§ Prompt
Copy every line that holds the string "に書き換える" from the data below.
─── The input ───
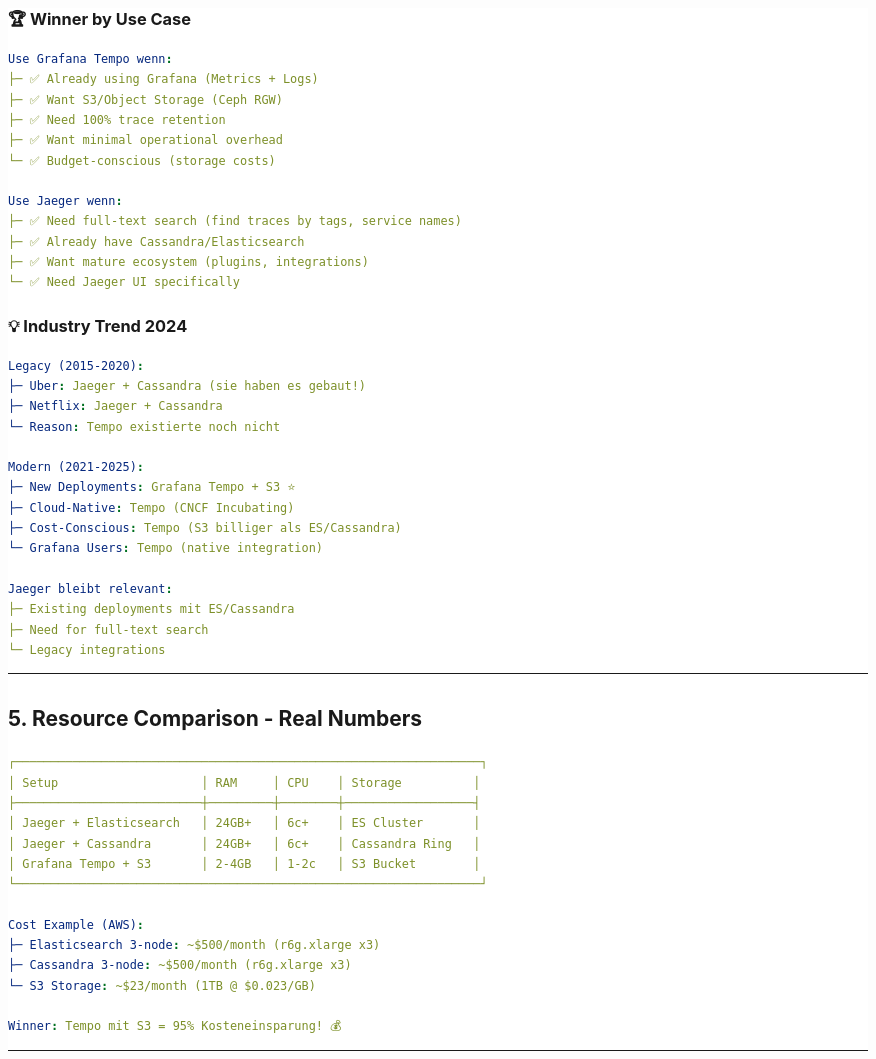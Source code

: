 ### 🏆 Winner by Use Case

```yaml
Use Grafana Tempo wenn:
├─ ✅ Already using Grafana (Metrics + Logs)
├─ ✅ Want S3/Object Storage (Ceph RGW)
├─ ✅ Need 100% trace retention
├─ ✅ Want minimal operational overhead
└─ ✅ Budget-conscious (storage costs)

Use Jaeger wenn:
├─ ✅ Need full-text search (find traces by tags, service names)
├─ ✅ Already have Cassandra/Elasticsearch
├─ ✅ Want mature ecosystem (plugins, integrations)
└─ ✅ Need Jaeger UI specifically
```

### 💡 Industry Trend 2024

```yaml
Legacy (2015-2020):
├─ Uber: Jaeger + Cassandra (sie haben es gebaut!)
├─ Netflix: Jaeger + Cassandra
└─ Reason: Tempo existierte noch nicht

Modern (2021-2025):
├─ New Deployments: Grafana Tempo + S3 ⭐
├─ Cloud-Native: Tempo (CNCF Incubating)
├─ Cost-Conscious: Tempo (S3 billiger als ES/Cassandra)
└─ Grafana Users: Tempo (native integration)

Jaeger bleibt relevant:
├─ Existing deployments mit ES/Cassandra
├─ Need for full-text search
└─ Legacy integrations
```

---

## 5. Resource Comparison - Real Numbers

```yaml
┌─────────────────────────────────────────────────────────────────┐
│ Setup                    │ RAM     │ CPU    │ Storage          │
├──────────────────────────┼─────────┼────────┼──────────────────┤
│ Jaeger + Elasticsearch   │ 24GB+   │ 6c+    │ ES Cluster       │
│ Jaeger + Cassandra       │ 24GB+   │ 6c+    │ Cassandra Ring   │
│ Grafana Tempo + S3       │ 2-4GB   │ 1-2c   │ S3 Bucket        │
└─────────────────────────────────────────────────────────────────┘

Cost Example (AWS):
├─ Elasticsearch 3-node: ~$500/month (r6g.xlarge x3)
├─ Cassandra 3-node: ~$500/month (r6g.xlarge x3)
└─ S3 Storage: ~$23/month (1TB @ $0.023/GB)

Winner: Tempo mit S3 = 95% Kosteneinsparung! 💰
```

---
───
─── The input ───
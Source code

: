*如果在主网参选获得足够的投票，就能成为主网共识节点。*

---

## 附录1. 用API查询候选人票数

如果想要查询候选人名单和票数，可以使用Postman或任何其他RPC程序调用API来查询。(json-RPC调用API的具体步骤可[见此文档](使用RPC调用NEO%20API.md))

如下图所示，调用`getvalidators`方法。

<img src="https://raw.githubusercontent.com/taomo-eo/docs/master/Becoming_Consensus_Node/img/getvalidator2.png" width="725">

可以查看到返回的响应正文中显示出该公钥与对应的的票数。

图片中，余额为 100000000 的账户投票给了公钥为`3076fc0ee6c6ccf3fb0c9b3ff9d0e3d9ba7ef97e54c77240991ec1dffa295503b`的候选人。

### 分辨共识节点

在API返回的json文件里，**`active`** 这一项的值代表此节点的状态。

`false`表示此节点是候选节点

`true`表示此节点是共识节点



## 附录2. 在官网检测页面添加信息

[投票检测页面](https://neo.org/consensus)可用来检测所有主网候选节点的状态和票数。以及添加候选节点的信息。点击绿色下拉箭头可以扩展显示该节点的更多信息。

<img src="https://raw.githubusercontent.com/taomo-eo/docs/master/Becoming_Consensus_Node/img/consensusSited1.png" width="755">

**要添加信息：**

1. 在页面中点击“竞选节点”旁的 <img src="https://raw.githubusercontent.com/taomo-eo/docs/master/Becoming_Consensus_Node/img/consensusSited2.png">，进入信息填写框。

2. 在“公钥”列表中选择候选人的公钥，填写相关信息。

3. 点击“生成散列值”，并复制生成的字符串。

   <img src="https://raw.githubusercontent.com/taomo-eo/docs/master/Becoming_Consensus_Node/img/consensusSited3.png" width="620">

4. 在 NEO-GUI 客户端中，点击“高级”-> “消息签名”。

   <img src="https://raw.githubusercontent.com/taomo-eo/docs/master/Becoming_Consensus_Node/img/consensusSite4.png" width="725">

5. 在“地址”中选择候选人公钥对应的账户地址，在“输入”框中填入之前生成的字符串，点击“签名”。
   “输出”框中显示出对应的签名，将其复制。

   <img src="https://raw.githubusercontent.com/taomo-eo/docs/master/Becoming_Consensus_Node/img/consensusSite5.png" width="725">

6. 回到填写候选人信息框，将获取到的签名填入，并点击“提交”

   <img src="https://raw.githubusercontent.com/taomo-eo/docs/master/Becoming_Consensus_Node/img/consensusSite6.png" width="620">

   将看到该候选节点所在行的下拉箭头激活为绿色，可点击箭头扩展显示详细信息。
───
─── The input ───
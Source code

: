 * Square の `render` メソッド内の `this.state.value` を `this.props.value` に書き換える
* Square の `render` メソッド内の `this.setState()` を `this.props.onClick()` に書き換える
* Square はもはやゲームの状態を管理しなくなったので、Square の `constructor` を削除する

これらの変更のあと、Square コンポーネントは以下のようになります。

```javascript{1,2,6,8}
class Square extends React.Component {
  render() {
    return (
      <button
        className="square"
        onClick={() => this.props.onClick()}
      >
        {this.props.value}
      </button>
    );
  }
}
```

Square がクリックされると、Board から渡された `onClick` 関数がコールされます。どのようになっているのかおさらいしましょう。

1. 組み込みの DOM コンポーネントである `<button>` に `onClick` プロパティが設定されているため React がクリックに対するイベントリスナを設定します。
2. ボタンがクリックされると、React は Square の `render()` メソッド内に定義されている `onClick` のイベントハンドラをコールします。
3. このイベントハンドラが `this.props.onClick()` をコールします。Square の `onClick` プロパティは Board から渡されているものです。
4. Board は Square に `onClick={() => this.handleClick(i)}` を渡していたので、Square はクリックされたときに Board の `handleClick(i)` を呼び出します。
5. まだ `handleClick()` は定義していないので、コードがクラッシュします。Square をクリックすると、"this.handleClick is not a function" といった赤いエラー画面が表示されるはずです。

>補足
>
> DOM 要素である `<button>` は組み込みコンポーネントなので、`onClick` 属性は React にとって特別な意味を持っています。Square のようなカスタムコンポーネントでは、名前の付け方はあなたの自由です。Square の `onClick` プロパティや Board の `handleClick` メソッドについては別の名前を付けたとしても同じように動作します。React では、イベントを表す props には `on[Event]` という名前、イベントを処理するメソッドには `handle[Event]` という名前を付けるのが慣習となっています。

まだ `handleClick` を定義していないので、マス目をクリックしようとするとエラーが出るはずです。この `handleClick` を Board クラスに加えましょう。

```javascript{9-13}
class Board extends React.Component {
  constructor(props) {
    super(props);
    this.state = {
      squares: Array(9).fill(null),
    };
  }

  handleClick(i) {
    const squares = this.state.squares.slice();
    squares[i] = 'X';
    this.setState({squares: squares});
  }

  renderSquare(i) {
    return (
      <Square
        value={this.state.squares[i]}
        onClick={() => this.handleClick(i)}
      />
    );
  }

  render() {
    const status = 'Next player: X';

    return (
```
───
§ Task answer
: * Square の `render` メソッド内の `this.state.value` を `this.props.value` に書き換える
* Square の `render` メソッド内の `this.setState()` を `this.props.onClick()` に書き換える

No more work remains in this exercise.